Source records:
☆ ☆ ☆

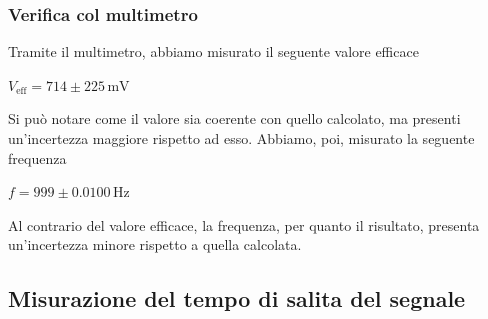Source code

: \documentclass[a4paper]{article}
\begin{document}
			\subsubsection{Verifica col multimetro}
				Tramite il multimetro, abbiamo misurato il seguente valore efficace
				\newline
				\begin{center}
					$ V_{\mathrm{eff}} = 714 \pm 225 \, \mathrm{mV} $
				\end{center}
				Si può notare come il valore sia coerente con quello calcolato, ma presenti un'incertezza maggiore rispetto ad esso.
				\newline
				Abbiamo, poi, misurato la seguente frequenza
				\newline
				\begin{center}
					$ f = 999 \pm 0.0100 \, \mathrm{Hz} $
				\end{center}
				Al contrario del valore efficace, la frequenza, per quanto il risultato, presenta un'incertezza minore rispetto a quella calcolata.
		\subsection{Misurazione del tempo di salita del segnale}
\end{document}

☆ ☆ ☆

EXERCISE INSTRUCTIONS
Please write out all of the data verbatim, with no pictures in the copy.

RESULT
Source code

: \documentclass[a4paper]{article}
\begin{document}
			\subsubsection{Verifica col multimetro}
				Tramite il multimetro, abbiamo misurato il seguente valore efficace
				\newline
				\begin{center}
					$ V_{\mathrm{eff}} = 714 \pm 225 \, \mathrm{mV} $
				\end{center}
				Si può notare come il valore sia coerente con quello calcolato, ma presenti un'incertezza maggiore rispetto ad esso.
				\newline
				Abbiamo, poi, misurato la seguente frequenza
				\newline
				\begin{center}
					$ f = 999 \pm 0.0100 \, \mathrm{Hz} $
				\end{center}
				Al contrario del valore efficace, la frequenza, per quanto il risultato, presenta un'incertezza minore rispetto a quella calcolata.
		\subsection{Misurazione del tempo di salita del segnale}
\end{document}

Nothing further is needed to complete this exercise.